Source code for behavenet.data.preprocess

"""Utility functions for automatically constructing hdf5 files."""

import cv2
import h5py
from numpy import genfromtxt
import numpy as np
import os

# to ignore imports for sphinx-autoapidoc
__all__ = ['build_hdf5', 'load_raw_labels', 'resize_labels', 'get_frames_from_idxs']


[docs]def build_hdf5(
        save_file, video_file, label_file=None, pose_algo=None, batch_size=128, xpix=None,
        ypix=None, label_likelihood_thresh=0.9, zscore=True):
    """Build Behavenet-style HDF5 file from video file and optional label file.

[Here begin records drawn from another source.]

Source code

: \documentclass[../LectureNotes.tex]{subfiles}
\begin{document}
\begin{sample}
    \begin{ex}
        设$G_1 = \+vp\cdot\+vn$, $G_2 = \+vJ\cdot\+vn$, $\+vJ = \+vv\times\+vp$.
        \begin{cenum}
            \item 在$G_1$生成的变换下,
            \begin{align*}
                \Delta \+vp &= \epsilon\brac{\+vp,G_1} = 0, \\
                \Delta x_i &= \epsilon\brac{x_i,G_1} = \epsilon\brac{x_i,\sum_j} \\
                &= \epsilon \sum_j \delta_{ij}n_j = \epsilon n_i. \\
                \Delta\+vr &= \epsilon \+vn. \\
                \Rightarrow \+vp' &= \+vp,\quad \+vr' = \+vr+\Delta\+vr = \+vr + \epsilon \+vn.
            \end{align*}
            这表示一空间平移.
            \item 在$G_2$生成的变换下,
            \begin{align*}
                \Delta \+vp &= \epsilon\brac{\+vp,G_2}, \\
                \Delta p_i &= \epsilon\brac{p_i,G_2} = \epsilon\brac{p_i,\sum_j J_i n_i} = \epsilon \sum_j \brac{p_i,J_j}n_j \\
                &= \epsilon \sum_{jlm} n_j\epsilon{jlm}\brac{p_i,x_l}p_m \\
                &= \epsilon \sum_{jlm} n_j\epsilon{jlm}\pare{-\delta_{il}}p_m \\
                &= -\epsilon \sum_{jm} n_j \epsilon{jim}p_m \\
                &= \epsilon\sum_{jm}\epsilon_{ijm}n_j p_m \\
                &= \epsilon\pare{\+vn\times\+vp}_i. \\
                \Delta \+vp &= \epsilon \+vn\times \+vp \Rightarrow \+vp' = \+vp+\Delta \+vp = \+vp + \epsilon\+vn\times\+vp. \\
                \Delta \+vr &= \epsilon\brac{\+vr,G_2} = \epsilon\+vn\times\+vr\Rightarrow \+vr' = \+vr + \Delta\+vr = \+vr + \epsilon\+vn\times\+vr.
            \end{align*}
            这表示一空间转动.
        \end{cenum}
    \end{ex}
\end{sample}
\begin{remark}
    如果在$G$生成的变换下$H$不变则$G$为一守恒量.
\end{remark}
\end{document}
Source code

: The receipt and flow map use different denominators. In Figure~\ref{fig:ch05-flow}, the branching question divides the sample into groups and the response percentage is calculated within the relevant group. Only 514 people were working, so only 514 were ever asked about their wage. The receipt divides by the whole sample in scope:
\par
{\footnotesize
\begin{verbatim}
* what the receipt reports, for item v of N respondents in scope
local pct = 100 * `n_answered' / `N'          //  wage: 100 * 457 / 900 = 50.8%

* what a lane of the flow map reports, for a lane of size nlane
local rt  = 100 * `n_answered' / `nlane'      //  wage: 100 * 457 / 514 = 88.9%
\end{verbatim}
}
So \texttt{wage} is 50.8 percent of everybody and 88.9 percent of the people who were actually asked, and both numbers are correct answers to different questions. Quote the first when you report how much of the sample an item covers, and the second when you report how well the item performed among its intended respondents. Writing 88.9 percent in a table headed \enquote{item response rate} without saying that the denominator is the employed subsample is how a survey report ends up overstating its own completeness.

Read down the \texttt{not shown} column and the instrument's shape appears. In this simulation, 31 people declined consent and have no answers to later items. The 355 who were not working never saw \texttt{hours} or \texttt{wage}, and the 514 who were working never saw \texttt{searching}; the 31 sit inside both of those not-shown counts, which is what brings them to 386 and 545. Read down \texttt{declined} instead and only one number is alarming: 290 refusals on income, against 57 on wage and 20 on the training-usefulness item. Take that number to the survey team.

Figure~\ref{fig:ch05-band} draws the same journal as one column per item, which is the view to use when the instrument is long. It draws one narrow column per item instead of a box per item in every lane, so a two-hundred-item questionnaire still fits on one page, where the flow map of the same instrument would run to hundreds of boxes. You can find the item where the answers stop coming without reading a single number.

    This function provides a basic example for how to convert raw video and label files into the
    processed version required by Behavenet. In doing so no additional assumptions are made about
    a possible trial structure; equally-sized batches are created. For more complex data, users
    will need to adapt this function to suit their own needs.

    Parameters
    ----------
    save_file : :obj:`str`
        absolute file path of new HDF5 file; the directory does not need to be created beforehand
    video_file : :obj:`str`
        absolute file path of the video (.mp4, .avi)
    label_file : :obj:`str`, optional
        absolute file path of the labels; current formats include DLC/DGP csv or h5 files
    pose_algo : :obj:`str`, optional
        'dlc' | 'dgp'
    batch_size : :obj:`int`, optional
        uniform batch size of data
    xpix : :obj:`int`, optional
        if not None, video frames will be reshaped before storing in the HDF5
    ypix : :obj:`int`, optional
        if not None, video frames will be reshaped before storing in the HDF5
    label_likelihood_thresh : :obj:`float`, optional
        likelihood threshold used to define masks; any labels/timepoints with a likelihood below
        this value will be set to NaN
    zscore : :obj:`bool`, optional
        individually z-score each label before saving in the HDF5

    """

    # load video capture
    video_cap = cv2.VideoCapture(video_file)
    n_total_frames = video_cap.get(cv2.CAP_PROP_FRAME_COUNT)
    xpix_og = int(video_cap.get(cv2.CAP_PROP_FRAME_WIDTH))
    ypix_og = int(video_cap.get(cv2.CAP_PROP_FRAME_HEIGHT))

    # load labels
    if label_file is not None:
        labels, masks = load_raw_labels(
            label_file, pose_algo=pose_algo, likelihood_thresh=label_likelihood_thresh)
        # error check
        n_total_labels = labels.shape[0]
        assert n_total_frames == n_total_labels, 'Number of frames does not match number of labels'
    else:
        labels = None

    n_trials = int(np.ceil(n_total_frames / batch_size))
    trials = np.arange(n_trials)

    timestamps = np.arange(n_total_frames)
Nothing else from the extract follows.